▶ **RECORDS PROVIDED**
*** Begin section ***

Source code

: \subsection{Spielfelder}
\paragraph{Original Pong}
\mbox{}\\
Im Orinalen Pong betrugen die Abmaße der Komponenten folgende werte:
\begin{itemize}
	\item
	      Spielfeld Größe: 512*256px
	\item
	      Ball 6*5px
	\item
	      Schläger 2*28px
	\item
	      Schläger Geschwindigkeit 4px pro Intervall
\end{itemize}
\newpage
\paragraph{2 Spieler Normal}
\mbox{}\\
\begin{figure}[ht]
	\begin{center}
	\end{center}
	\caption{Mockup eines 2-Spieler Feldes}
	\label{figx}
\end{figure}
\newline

*** End section ***

▶ **WORK REQUEST**
For this exercise, copy each line from the listing above that has the word "paragraph".

▶ **EXPECTED OUTPUT**
\paragraph{Original Pong}
\paragraph{2 Spieler Normal}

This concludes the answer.